The task: The stretch from the line with "Minutes submitted by: Brenda Corral" through the line with "Approved by: Chad Hidalgo" in the records below: write it out exactly, and nothing else.

(Records from a data collection)
-*-*-
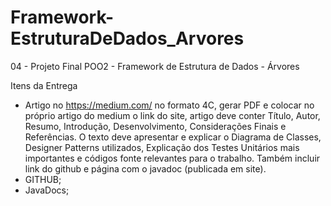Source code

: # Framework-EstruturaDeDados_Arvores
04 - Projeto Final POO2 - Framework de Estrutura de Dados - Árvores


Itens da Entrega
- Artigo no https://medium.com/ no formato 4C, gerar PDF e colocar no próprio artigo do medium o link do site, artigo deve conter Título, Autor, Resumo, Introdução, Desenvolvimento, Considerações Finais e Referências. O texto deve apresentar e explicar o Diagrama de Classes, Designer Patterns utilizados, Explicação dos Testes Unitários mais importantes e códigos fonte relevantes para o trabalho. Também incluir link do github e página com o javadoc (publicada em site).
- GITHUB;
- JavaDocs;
-*-*-
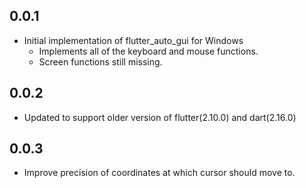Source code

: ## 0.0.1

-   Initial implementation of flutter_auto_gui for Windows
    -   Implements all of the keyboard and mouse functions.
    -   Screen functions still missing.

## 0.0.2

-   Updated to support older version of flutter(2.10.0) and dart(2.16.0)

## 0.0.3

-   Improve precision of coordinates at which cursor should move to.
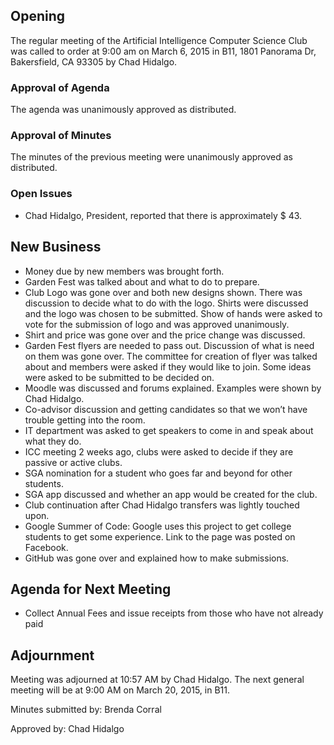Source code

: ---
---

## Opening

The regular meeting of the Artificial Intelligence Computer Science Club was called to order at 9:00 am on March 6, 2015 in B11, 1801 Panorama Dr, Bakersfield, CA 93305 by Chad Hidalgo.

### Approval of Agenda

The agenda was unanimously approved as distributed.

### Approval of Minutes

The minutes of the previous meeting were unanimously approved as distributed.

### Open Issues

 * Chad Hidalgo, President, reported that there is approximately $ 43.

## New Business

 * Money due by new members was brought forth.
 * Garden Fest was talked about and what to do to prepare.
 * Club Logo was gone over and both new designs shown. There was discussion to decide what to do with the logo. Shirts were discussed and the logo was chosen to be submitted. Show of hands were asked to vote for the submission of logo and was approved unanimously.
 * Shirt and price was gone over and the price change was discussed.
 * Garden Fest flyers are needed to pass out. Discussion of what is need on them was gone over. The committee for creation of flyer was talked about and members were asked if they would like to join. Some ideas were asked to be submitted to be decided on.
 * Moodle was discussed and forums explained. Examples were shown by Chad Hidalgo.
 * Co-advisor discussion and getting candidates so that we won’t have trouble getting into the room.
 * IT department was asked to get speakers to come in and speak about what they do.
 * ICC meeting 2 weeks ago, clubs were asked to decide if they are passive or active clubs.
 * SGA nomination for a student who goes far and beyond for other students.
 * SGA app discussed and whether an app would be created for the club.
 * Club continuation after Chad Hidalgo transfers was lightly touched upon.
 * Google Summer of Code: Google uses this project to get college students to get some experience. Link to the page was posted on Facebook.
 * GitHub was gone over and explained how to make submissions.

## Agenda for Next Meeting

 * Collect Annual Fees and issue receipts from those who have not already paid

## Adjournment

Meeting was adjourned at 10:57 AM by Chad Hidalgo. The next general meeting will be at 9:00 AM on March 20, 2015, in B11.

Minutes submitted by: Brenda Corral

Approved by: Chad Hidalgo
-*-*-
Response for this exercise:
Minutes submitted by: Brenda Corral

Approved by: Chad Hidalgo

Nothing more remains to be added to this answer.